Data entries:
=-=-=-=-=
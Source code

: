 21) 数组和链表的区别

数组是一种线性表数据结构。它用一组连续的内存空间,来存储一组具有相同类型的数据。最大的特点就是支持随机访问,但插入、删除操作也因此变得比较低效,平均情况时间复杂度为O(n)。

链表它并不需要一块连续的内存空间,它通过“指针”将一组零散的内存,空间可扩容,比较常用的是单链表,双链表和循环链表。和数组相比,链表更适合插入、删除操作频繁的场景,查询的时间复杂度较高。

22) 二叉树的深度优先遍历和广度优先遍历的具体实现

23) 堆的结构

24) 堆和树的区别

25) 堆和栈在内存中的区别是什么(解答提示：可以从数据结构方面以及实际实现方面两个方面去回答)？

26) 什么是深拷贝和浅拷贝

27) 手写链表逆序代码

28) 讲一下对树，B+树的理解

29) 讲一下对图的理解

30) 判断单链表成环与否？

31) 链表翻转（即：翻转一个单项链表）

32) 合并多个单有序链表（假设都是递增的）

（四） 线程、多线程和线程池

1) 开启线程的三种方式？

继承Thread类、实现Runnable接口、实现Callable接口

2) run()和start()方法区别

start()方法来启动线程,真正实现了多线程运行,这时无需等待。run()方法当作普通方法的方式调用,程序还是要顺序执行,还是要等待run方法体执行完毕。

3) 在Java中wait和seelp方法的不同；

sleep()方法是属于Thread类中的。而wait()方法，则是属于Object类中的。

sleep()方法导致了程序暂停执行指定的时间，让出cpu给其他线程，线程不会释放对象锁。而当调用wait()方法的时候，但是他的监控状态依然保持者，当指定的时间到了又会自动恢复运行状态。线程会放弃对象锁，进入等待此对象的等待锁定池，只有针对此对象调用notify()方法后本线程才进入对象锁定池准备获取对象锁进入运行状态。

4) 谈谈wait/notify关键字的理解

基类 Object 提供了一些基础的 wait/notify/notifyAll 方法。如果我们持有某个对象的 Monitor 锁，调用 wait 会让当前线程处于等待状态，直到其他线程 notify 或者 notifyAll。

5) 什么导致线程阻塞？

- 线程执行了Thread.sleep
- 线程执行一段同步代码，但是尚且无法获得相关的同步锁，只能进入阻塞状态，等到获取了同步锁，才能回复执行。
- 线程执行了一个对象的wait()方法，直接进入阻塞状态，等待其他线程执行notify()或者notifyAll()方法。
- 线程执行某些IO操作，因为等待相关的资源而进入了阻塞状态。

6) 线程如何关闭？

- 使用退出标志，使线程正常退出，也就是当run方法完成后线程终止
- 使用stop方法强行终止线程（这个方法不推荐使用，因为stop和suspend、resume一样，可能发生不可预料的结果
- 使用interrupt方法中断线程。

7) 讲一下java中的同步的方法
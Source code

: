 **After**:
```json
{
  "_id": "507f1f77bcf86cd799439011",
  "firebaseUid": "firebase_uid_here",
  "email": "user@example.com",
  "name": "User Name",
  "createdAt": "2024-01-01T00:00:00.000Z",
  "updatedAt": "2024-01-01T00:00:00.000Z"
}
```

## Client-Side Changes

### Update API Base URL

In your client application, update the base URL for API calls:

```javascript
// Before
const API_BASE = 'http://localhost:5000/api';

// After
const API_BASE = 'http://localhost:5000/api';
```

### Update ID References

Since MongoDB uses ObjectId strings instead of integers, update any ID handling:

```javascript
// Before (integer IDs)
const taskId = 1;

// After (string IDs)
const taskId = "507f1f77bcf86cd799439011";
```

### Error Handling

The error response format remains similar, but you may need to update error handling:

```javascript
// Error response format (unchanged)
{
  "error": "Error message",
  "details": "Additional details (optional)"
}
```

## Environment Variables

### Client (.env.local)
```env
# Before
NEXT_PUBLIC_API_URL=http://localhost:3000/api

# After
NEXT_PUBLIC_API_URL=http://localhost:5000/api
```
=-=-=-=-=
(Task details) Retype the entries shown above. Keep every word exactly as it is.

(Output for this exercise)
Source code

: 21) 数组和链表的区别

数组是一种线性表数据结构。它用一组连续的内存空间,来存储一组具有相同类型的数据。最大的特点就是支持随机访问,但插入、删除操作也因此变得比较低效,平均情况时间复杂度为O(n)。

链表它并不需要一块连续的内存空间,它通过“指针”将一组零散的内存,空间可扩容,比较常用的是单链表,双链表和循环链表。和数组相比,链表更适合插入、删除操作频繁的场景,查询的时间复杂度较高。

22) 二叉树的深度优先遍历和广度优先遍历的具体实现

23) 堆的结构

24) 堆和树的区别

25) 堆和栈在内存中的区别是什么(解答提示：可以从数据结构方面以及实际实现方面两个方面去回答)？

26) 什么是深拷贝和浅拷贝

27) 手写链表逆序代码

28) 讲一下对树，B+树的理解

29) 讲一下对图的理解

30) 判断单链表成环与否？

31) 链表翻转（即：翻转一个单项链表）

32) 合并多个单有序链表（假设都是递增的）

（四） 线程、多线程和线程池

1) 开启线程的三种方式？

继承Thread类、实现Runnable接口、实现Callable接口

2) run()和start()方法区别

start()方法来启动线程,真正实现了多线程运行,这时无需等待。run()方法当作普通方法的方式调用,程序还是要顺序执行,还是要等待run方法体执行完毕。

3) 在Java中wait和seelp方法的不同；

sleep()方法是属于Thread类中的。而wait()方法，则是属于Object类中的。

sleep()方法导致了程序暂停执行指定的时间，让出cpu给其他线程，线程不会释放对象锁。而当调用wait()方法的时候，但是他的监控状态依然保持者，当指定的时间到了又会自动恢复运行状态。线程会放弃对象锁，进入等待此对象的等待锁定池，只有针对此对象调用notify()方法后本线程才进入对象锁定池准备获取对象锁进入运行状态。

4) 谈谈wait/notify关键字的理解

基类 Object 提供了一些基础的 wait/notify/notifyAll 方法。如果我们持有某个对象的 Monitor 锁，调用 wait 会让当前线程处于等待状态，直到其他线程 notify 或者 notifyAll。

5) 什么导致线程阻塞？

- 线程执行了Thread.sleep
- 线程执行一段同步代码，但是尚且无法获得相关的同步锁，只能进入阻塞状态，等到获取了同步锁，才能回复执行。
- 线程执行了一个对象的wait()方法，直接进入阻塞状态，等待其他线程执行notify()或者notifyAll()方法。
- 线程执行某些IO操作，因为等待相关的资源而进入了阻塞状态。

6) 线程如何关闭？

- 使用退出标志，使线程正常退出，也就是当run方法完成后线程终止
- 使用stop方法强行终止线程（这个方法不推荐使用，因为stop和suspend、resume一样，可能发生不可预料的结果
- 使用interrupt方法中断线程。

7) 讲一下java中的同步的方法
Source code

: **After**:
```json
{
  "_id": "507f1f77bcf86cd799439011",
  "firebaseUid": "firebase_uid_here",
  "email": "user@example.com",
  "name": "User Name",
  "createdAt": "2024-01-01T00:00:00.000Z",
  "updatedAt": "2024-01-01T00:00:00.000Z"
}
```

## Client-Side Changes

### Update API Base URL

In your client application, update the base URL for API calls:

```javascript
// Before
const API_BASE = 'http://localhost:5000/api';

// After
const API_BASE = 'http://localhost:5000/api';
```

### Update ID References

Since MongoDB uses ObjectId strings instead of integers, update any ID handling:

```javascript
// Before (integer IDs)
const taskId = 1;

// After (string IDs)
const taskId = "507f1f77bcf86cd799439011";
```

### Error Handling

The error response format remains similar, but you may need to update error handling:

```javascript
// Error response format (unchanged)
{
  "error": "Error message",
  "details": "Additional details (optional)"
}
```

## Environment Variables

### Client (.env.local)
```env
# Before
NEXT_PUBLIC_API_URL=http://localhost:3000/api

# After
NEXT_PUBLIC_API_URL=http://localhost:5000/api
```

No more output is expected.